4.4. Ook de wijze waarop de kandidaat-notaris haar werkzaamheden in deze heeft gedeclareerd, is naar het oordeel van de Kamer niet klachtwaardig. De notaris heeft gesteld dat de omschrijving van de op 20 september 2012 verrichte werkzaamheden niet juist is. Op die datum is geen tijd besteed aan het opstellen van de verklaring. Deze was immers reeds aan de rechtbank verzonden. De op 20 september 2012 verrichte werkzaamheden bestonden uit het lezen en beantwoorden van een groot aantal (ongeveer 160) e-mails en overleg met de executeurs. Er is derhalve, anders dan klager stelt, geen sprake van tweemaal (‘dubbel’) gefactureerde werkzaamheden.
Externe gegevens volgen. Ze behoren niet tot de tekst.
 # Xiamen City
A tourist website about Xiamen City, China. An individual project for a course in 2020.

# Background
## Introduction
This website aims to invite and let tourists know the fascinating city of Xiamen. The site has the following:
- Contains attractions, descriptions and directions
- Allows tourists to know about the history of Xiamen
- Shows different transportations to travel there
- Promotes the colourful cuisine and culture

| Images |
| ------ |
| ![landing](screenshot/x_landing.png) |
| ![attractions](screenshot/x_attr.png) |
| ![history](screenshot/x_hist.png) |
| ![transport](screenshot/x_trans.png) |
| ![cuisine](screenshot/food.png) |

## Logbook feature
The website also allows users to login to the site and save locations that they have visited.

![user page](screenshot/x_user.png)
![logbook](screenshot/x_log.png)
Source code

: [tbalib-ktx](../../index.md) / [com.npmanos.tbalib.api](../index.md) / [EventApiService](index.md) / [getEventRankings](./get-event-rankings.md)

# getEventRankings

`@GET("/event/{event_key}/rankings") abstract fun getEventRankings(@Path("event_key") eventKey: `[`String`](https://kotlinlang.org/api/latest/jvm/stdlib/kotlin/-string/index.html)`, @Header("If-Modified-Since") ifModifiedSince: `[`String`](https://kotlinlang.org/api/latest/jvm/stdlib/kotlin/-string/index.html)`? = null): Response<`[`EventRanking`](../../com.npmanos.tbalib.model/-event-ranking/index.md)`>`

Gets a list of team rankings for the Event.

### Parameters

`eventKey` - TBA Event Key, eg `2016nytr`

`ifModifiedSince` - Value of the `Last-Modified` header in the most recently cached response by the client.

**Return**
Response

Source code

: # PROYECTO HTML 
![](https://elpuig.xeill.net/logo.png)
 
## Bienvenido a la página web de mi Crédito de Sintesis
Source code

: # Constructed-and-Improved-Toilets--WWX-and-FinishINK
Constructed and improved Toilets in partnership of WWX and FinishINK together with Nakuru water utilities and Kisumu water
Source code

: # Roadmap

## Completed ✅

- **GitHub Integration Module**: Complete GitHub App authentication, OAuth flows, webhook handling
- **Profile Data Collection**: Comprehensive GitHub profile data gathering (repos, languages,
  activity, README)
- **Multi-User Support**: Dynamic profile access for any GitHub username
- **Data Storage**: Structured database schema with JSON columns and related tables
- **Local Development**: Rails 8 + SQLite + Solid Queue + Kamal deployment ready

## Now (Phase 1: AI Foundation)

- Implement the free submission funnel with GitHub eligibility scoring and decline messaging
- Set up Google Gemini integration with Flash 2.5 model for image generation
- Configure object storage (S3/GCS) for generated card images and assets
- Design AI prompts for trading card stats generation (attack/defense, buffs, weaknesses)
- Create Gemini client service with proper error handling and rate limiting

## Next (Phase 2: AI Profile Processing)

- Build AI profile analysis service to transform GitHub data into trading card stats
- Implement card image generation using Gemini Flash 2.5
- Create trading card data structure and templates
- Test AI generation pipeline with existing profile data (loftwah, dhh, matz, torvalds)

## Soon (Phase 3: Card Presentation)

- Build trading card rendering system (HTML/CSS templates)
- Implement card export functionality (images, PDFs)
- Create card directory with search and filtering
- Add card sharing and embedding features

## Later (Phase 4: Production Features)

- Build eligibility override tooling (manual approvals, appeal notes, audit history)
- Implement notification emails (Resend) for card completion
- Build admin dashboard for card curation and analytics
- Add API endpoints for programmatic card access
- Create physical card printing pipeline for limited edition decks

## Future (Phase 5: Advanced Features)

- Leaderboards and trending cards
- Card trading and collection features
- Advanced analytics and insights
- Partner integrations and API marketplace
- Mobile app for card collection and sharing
4.5. De kandidaat-notaris heeft onweersproken gesteld dat zij de executeurs heeft medegedeeld dat de declaratie voornoemde onjuiste omschrijving bevatte en hen heeft ingelicht over de gedeclareerde werkzaamheden. Hen is aangeboden een uitgesplitste en (nader) gespecificeerde factuur te verstrekken, doch onweersproken is dat de executeurs daaraan geen behoefte hadden. Aldus is sprake van een verschrijving die door de kandidaat-notaris op zorgvuldige wijze is hersteld. Dit onderdeel van de klacht is ongegrond.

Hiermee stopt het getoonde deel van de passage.